Speaking to AskFX, Su said that hackers have turned their eyes to crypto end-users in recent years.
Su noted that when Binance launched in July 2017, the team saw numerous hacking attempts on its internal network. However, the focus has shifted as crypto exchanges continue to improve their security.
Phishing scams are particularly prevalent in emails.
They are used as a way to collect your sensitive information by impersonating someone you trust.
Use the blog below to learn how to stay safe from them. https://t.co/UtKBvR52lX
— Binance (@binance) July 4, 2023
“Hackers always choose the lowest bar to achieve their goals because it’s a business for them too. The hacker.” Community is a well-established ecosystem.”
According to Su, this ecosystem consists of four different layers: information collectors, data refiners, hackers and money launderers.
Data Collector
The upstream layer is what Su calls “threat intelligence”. Here, malicious actors gather and collate illegitimate information about crypto users and create entire spreadsheets with details about different users.
This may include crypto websites a user visits, what emails they use, their name and whether they are on Telegram or social media.
“There is a market for this on the dark web, where they sell this information […] that describes the user,” Su explained in an interview in May.
Su pointed out that this information is usually collected in bulk, e.g. B. through previous customer data leaks or hacks targeting other providers or platforms.

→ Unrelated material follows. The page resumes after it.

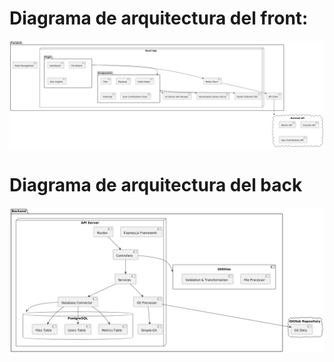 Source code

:# Diagrama de arquitectura del front:
![Diagrama de Arquitectura del Front](./diagramaArquitecturaFront.png)

# Diagrama de arquitectura del back
![Diagrama de Arquitectura del Back](./diagramaArquitecturaBack.png)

An employee of our email vendor, https://t.co/6vM4WAcJal, misused their employee access to download & share email addresses with an unauthorized external party.
Email addresses provided to OpenSea by users or newsletter subscribers were impacted.https://t.co/Osb6qqkqZZ
— OpenSea (@opensea) June 30, 2022
Appeared in April A research report by Privacy Affair revealed that cybercriminals have been selling hacked crypto accounts for as little as $30 per person. Fake documents, which hackers often use to open accounts on crypto trading sites, can also be bought on the Dark Web.
Data Refiners
According to Su, the collected data is then sold downstream to another group – usually made up of data engineers who specialize in data refinement.

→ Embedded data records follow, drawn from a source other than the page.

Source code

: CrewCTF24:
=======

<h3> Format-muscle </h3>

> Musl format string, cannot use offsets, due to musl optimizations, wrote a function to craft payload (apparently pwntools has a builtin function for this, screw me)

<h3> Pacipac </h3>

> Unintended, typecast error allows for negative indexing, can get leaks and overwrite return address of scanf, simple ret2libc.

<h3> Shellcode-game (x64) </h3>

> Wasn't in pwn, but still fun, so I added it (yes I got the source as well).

“For example, last year there was a record for Twitter users. […] Based on the information there, they can further refine it to see which ones are actually crypto-related from the tweets.”
These data engineers will then use “scripts and bots” to figure out which exchanges the crypto enthusiast can be registered.

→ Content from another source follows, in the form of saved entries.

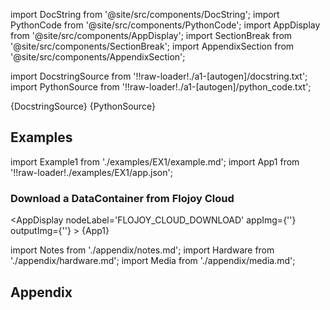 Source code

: <!--Add SEO here-->

[//]: # 'Custom component imports'

import DocString from '@site/src/components/DocString';
import PythonCode from '@site/src/components/PythonCode';
import AppDisplay from '@site/src/components/AppDisplay';
import SectionBreak from '@site/src/components/SectionBreak';
import AppendixSection from '@site/src/components/AppendixSection';

[//]: # 'Docstring'

import DocstringSource from '!!raw-loader!./a1-[autogen]/docstring.txt';
import PythonSource from '!!raw-loader!./a1-[autogen]/python_code.txt';

<DocString>{DocstringSource}</DocString>
<PythonCode GLink='LOADERS/CLOUD_DATABASE/FLOJOY_CLOUD_DOWNLOAD/FLOJOY_CLOUD_DOWNLOAD.py'>{PythonSource}</PythonCode>

<SectionBreak />

[//]: # 'Examples'

## Examples

import Example1 from './examples/EX1/example.md';
import App1 from '!!raw-loader!./examples/EX1/app.json';

### Download a DataContainer from Flojoy Cloud

<AppDisplay
nodeLabel='FLOJOY_CLOUD_DOWNLOAD'
appImg={''}
outputImg={''} >
{App1}
</AppDisplay>

<Example1 />

<SectionBreak />

[//]: # 'Appendix'

import Notes from './appendix/notes.md';
import Hardware from './appendix/hardware.md';
import Media from './appendix/media.md';

## Appendix

<AppendixSection index={0} folderPath='nodes/LOADERS/CLOUD_DATABASE/FLOJOY_CLOUD_DOWNLOAD/appendix/'><Notes /></AppendixSection>
<AppendixSection index={1} folderPath='nodes/LOADERS/CLOUD_DATABASE/FLOJOY_CLOUD_DOWNLOAD/appendix/'><Hardware /></AppendixSection>
<AppendixSection index={2} folderPath='nodes/LOADERS/CLOUD_DATABASE/FLOJOY_CLOUD_DOWNLOAD/appendix/'><Media /></AppendixSection>

<!--Add Button here-->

They do this by trying to create an account with the user’s email address. If they get an error message saying the address is already in use, they’ll know if they’re using the exchange. This could be valuable information that more targeted scams could take advantage of, Su said.
Hackers and Phishers
The third level usually grabs the headlines. Phishing scammers or hackers use the previously refined data to create “targeted” phishing attacks.
“Now that they know that ‘Tommy’ is a user of exchange ‘X’, they can simply send an SMS saying: ‘Hey Tommy, we’ve noticed that someone has taken $5,000 from your account. Please click this link and contact customer service if… ‘It wasn’t you.'”
In March, hardware wallet provider Trezor warned its users about a phishing attack aimed at stealing the Steal money from investors by tricking them into entering the wallet’s recovery phrase on a fake Trezor website.
In the phishing campaign, attackers impersonated Trezor and contacted victims via phone call, SMS, or email claiming that there had been a security breach or suspicious activity on their Trezor account.
Getting Away
Once the money has been stolen, the last step is to get away with the heist. Su explained that this could mean the funds lie dormant for years and then be transferred to a crypto mixer like Tornado Cash.
“We know there are groups that may be 2-3 years on their stolen Staying seated with nothing moving to win,” added Su.
Even though not much can stop crypto hackers, Su urges crypto users to practice better “security hygiene”.